# INSTRUCTIONS FOR THE TASK
Return each line of the data below that contains the string "rokowanie".

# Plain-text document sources
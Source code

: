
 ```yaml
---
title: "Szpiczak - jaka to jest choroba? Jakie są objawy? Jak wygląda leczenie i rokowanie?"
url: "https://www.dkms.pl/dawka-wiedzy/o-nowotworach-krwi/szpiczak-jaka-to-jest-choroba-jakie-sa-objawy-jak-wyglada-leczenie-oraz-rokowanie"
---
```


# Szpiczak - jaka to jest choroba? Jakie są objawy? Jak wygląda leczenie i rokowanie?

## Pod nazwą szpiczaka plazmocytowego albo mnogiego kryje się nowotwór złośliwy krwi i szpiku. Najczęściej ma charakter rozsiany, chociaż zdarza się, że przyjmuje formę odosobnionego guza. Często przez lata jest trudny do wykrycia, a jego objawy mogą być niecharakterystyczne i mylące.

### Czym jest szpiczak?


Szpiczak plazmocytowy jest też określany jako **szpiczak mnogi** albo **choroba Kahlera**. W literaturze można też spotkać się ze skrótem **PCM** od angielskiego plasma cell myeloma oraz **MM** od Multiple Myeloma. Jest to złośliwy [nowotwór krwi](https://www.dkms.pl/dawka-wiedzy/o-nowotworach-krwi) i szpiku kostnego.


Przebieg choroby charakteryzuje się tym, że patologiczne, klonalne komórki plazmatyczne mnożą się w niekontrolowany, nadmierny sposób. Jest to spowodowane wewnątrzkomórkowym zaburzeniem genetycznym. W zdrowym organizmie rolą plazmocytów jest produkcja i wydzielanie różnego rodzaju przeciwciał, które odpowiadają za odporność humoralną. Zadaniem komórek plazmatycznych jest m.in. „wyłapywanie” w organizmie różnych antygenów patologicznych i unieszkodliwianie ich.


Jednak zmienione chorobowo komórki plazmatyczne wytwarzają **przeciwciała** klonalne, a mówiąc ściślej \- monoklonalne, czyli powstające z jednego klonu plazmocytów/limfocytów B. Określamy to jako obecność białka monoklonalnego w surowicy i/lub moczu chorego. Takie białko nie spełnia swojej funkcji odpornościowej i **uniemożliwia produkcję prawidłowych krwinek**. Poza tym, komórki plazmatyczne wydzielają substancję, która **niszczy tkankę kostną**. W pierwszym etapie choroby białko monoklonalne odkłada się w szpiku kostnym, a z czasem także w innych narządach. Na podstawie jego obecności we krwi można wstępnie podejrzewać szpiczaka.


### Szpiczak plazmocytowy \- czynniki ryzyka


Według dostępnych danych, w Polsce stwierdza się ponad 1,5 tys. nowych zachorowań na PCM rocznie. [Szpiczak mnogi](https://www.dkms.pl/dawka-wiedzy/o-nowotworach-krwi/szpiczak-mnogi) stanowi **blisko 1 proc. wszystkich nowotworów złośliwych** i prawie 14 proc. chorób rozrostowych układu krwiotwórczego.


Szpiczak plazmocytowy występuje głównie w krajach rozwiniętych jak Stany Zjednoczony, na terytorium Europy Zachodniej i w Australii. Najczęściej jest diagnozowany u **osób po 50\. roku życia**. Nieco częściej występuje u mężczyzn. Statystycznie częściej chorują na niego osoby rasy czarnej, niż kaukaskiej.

# EXERCISE ANSWER
title: "Szpiczak - jaka to jest choroba? Jakie są objawy? Jak wygląda leczenie i rokowanie?"
url: "https://www.dkms.pl/dawka-wiedzy/o-nowotworach-krwi/szpiczak-jaka-to-jest-choroba-jakie-sa-objawy-jak-wyglada-leczenie-oraz-rokowanie"
# Szpiczak - jaka to jest choroba? Jakie są objawy? Jak wygląda leczenie i rokowanie?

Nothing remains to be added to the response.